Apt-get update strategy

A recent failure in the apache cassandra apt repo got me thinking
about the way I’ve assembled my cookbooks. I have the apt cookbook
first in my run and do an update. The repo being down gave me the
classic “apt-get update returned 100” error within chef.

The failure meant that none of my recipes ran against the node (and
updated our application war file), despite the fact that the node had
previously been converged and all the required apt packages were
already installed.

My chef run needs to be resilient to those kinds of failures as once a
node is initially converged and all apt packages installed, apt
doesn’t need to do an update (I don’t do package :upgrade at the
moment).

So what I’d ideally like is to be able to trigger an apt-get update on
the first package which requires installing. If no packages require
installing, no apt-get update is performed. The fact an update has
been performed needs to be recorded as we don’t want to do it for
every package that’s installed as it will kill performance. Once is
enough per chef run unless we add/remove a sources.list.d entry (which
I already handle using :notifies).

Opinions welcome, am I looking and an LWRP?

Maybe a feature could be added to the package resource/providers to
handle updating the package caches once per run?

On Fri, Mar 25, 2011 at 5:45 AM, Luke Biddell luke.biddell@gmail.com wrote:

A recent failure in the apache cassandra apt repo got me thinking
about the way I've assembled my cookbooks.

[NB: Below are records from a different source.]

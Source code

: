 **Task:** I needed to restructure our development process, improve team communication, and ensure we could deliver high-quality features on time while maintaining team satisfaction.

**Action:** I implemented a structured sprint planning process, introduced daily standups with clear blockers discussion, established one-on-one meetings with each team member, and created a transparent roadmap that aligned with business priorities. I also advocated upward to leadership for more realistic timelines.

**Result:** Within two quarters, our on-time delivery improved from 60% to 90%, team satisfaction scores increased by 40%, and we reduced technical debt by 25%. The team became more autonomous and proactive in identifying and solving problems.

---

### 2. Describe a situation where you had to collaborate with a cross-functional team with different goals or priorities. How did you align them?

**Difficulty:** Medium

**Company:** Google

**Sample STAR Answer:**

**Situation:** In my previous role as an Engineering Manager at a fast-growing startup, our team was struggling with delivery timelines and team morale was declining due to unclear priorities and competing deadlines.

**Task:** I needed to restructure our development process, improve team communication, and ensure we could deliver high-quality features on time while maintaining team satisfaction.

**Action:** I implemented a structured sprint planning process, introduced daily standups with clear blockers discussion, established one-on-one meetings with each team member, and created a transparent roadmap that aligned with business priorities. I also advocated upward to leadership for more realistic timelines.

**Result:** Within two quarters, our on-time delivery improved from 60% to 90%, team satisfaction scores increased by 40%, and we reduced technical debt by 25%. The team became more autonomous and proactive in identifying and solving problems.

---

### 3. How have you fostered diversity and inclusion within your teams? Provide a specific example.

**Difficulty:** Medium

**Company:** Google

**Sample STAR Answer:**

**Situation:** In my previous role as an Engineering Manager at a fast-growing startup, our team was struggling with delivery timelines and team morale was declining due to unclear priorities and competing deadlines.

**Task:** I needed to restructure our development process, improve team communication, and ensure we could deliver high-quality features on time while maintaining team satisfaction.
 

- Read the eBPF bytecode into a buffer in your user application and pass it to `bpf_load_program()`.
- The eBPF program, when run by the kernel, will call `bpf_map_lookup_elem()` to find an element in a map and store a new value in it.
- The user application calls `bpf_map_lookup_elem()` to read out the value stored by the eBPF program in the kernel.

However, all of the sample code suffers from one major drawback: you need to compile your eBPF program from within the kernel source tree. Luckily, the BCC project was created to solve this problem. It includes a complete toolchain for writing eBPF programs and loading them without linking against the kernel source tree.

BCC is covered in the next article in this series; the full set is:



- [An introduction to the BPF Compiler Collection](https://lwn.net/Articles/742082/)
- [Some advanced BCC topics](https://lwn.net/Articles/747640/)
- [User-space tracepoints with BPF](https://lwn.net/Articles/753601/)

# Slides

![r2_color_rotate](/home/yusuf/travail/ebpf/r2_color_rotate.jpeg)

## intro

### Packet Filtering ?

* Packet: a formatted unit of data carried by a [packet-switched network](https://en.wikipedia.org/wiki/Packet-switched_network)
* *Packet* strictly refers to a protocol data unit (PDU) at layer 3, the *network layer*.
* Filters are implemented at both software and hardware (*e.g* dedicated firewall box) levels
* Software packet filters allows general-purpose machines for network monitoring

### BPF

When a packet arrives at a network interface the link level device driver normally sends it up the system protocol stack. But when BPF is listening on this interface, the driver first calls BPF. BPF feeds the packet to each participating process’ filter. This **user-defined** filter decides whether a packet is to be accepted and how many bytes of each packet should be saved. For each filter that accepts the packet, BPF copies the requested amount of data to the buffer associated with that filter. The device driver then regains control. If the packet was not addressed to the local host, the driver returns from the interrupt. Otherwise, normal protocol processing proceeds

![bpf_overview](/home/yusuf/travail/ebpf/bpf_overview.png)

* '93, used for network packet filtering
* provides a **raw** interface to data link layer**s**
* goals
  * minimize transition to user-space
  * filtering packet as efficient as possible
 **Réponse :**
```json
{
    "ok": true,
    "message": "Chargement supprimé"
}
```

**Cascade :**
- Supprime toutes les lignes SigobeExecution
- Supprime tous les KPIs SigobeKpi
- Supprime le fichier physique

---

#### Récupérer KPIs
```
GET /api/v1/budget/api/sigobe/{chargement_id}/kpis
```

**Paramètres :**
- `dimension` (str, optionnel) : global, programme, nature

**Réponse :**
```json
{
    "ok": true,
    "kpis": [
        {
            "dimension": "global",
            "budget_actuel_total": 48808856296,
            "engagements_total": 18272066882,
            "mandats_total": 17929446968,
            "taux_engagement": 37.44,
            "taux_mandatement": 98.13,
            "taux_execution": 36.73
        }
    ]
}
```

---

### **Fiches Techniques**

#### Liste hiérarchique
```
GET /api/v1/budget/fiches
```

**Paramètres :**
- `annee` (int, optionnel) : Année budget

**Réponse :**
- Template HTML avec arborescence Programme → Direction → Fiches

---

I have the apt cookbook
first in my run and do an update. The repo being down gave me the
classic "apt-get update returned 100" error within chef.

The failure meant that none of my recipes ran against the node (and
updated our application war file), despite the fact that the node had
previously been converged and all the required apt packages were
already installed.

My chef run needs to be resilient to those kinds of failures as once a
node is initially converged and all apt packages installed, apt
doesn't need to do an update (I don't do package :upgrade at the
moment).

So what I'd ideally like is to be able to trigger an apt-get update on
the first package which requires installing. If no packages require
installing, no apt-get update is performed. The fact an update has
been performed needs to be recorded as we don't want to do it for
every package that's installed as it will kill performance. Once is
enough per chef run unless we add/remove a sources.list.d entry (which
I already handle using :notifies).

Opinions welcome, am I looking and an LWRP?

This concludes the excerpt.